The German-speaking area is surrounded by neighboring languages ​​whose influence in the border areas has led to the penetration of numerous foreign words and loan translations (see section History). Resistance to a feared foreign infiltration became apparent on several occasions (e.g. in language societies 17th century); today, however, the need for international intelligibility is recognized. The idea of ​​a unified linguistic community with the model of the literary figure who exemplified the language of his time was replaced by the conception of a society with numerous interest groups (with their own specialist vocabulary and specific language usage). The social consideration for all circles of language participants also works against the orientation towards the linguistic model of an elite, especially with regard to equal opportunities in training. The increasingly negative attitude towards a pretentious stylistic evaluation can also be seen in this context. Language barrier). The media of radio and television can counteract an overly strong linguistic group formation with their sound norms, which are closer to colloquial language.

The development of the German language as a colloquial language in Germany, Austria and Switzerland is determined by different linguistic models – with the possibility of mutual linguistic communication in principle. Swiss German developed on the basis of the Alemannic dialects. Despite the relatively large difference between the spoken and the written language, there is already a clear shift in the use of Swiss German – also in public life – in favor of the dialect. Zurich German is increasingly assuming the function of a supra-regional lingua franca. Due to the coexistence of several languages ​​in Switzerland, there are also linguistic interferences for Swiss German as a written language, especially the influences of French, to be observed (e.g. Velo for bicycle). There are also other differences to internal German (so-called “Helvetisms”), e. B. in pronunciation (including the articulation of k as [(k) x]), grammar (e.g. different gender in nouns such as “the” meter or partly deviating direction in verbs, e.g. “in” being somewhat interested), word formation (e.g. negative instead of negative) and vocabulary (e.g. broadcast instead of radio, hall daughter instead of waitress, farewell instead of death, skirt instead of dress).

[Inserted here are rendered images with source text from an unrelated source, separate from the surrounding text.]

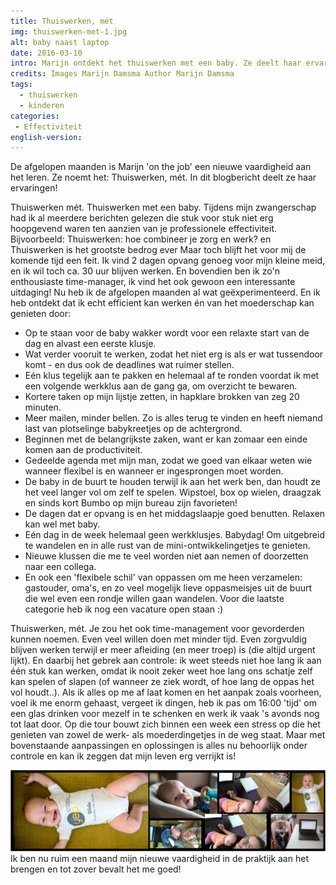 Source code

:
 ```yaml
---
title: Thuiswerken, mét
img: thuiswerken-met-1.jpg
alt: baby naast laptop
date: 2016-03-10
intro: Marijn ontdekt het thuiswerken met een baby. Ze deelt haar ervaringen, en die zijn positief.
credits: Images Marijn Damsma Author Marijn Damsma
tags:
  - thuiswerken
  - kinderen
categories:
 - Effectiviteit
english-version:
---
```


De afgelopen maanden is Marijn 'on the job' een nieuwe vaardigheid aan het leren. Ze noemt het: Thuiswerken, mét. In dit blogbericht deelt ze haar ervaringen!

Thuiswerken mét. Thuiswerken met een baby. Tijdens mijn zwangerschap had ik al meerdere berichten gelezen die stuk voor stuk niet erg hoopgevend waren ten aanzien van je professionele effectiviteit. Bijvoorbeeld: Thuiswerken: hoe combineer je zorg en werk? en Thuiswerken is het grootste bedrog ever Maar toch blijft het voor mij de komende tijd een feit. Ik vind 2 dagen opvang genoeg voor mijn kleine meid, en ik wil toch ca. 30 uur blijven werken. En bovendien ben ik zo'n enthousiaste time-manager, ik vind het ook gewoon een interessante uitdaging! Nu heb ik de afgelopen maanden al wat geëxperimenteerd. En ik heb ontdekt dat ik echt efficient kan werken én van het moederschap kan genieten door: 

* Op te staan voor de baby wakker wordt voor een relaxte start van de dag en alvast een eerste klusje.
* Wat verder vooruit te werken, zodat het niet erg is als er wat tussendoor komt - en dus ook de deadlines wat ruimer stellen.
* Eén klus tegelijk aan te pakken en helemaal af te ronden voordat ik met een volgende werkklus aan de gang ga, om overzicht te bewaren.
* Kortere taken op mijn lijstje zetten, in hapklare brokken van zeg 20 minuten.
* Meer mailen, minder bellen. Zo is alles terug te vinden en heeft niemand last van plotselinge babykreetjes op de achtergrond.
* Beginnen met de belangrijkste zaken, want er kan zomaar een einde komen aan de productiviteit.
* Gedeelde agenda met mijn man, zodat we goed van elkaar weten wie wanneer flexibel is en wanneer er ingesprongen moet worden.
* De baby in de buurt te houden terwijl ik aan het werk ben, dan houdt ze het veel langer vol om zelf te spelen. Wipstoel, box op wielen, draagzak en sinds kort Bumbo op mijn bureau zijn favorieten!
* De dagen dat er opvang is en het middagslaapje goed benutten. Relaxen kan wel met baby.
* Eén dag in de week helemaal geen werkklusjes. Babydag! Om uitgebreid te wandelen en in alle rust van de mini-ontwikkelingetjes te genieten.
* Nieuwe klussen die me te veel worden niet aan nemen of doorzetten naar een collega.
* En ook een 'flexibele schil' van oppassen om me heen verzamelen: gastouder, oma's, en zo veel mogelijk lieve oppasmeisjes uit de buurt die wel even een rondje willen gaan wandelen. Voor die laatste categorie heb ik nog een vacature open staan :)

Thuiswerken, mét. Je zou het ook time-management voor gevorderden kunnen noemen. Even veel willen doen met minder tijd. Even zorgvuldig blijven werken terwijl er meer afleiding (en meer troep) is (die altijd urgent lijkt). En daarbij het gebrek aan controle: ik weet steeds niet hoe lang ik aan één stuk kan werken, omdat ik nooit zeker weet hoe lang ons schatje zelf kan spelen of slapen (of wanneer ze ziek wordt, of hoe lang de oppas het vol houdt..). Als ik alles op me af laat komen en het aanpak zoals voorheen, voel ik me enorm gehaast, vergeet ik dingen, heb ik pas om 16:00 'tijd' om een glas drinken voor mezelf in te schenken en werk ik vaak 's avonds nog tot laat door. Op die tour bouwt zich binnen een week een stress op die het genieten van zowel de werk- als moederdingetjes in de weg staat. Maar met bovenstaande aanpassingen en oplossingen is alles nu behoorlijk onder controle en kan ik zeggen dat mijn leven erg verrijkt is!

![Thuiswerken](./thuiswerken-met-2.png) Ik ben nu ruim een maand mijn nieuwe vaardigheid in de praktijk aan het brengen en tot zover bevalt het me goed!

The German language spoken in Austria (apart from Alemannic in Vorarlberg) originated on a Bavarian basis. The transitions between the more dialectic colloquial language and the written language are – unlike in Switzerland – rather fluid. The Viennese city dialect developed into a national lingua franca. Like Swiss German, Austrian also shows in pronunciation (e.g. anise with the stress on the first, mathematics on the penultimate syllable, boss with a closed instead of an open e), grammar (sometimes different gender) and sometimes a different section of verbs (e.g. forgetting “on something”), v. a. but peculiarities that differ from inland German in terms of vocabulary (so-called “Austriazisms”).

The differences in the use of the German language in the Federal Republic of Germany and in the GDR were mainly evident in the vocabulary. A high proportion of formulaic and standardized expressions (e.g. “democratic centralism”, “socialist competition”) and acronyms (e.g. LPG for agricultural production cooperative, HO for trade organization) was characteristic of official language usage in the GDR. Also, quite a few words, v. a. the ideologically occupied terms, different contents (e.g. “democracy”, “socialism”). The 40-year division of Germany did not result in two different language systems.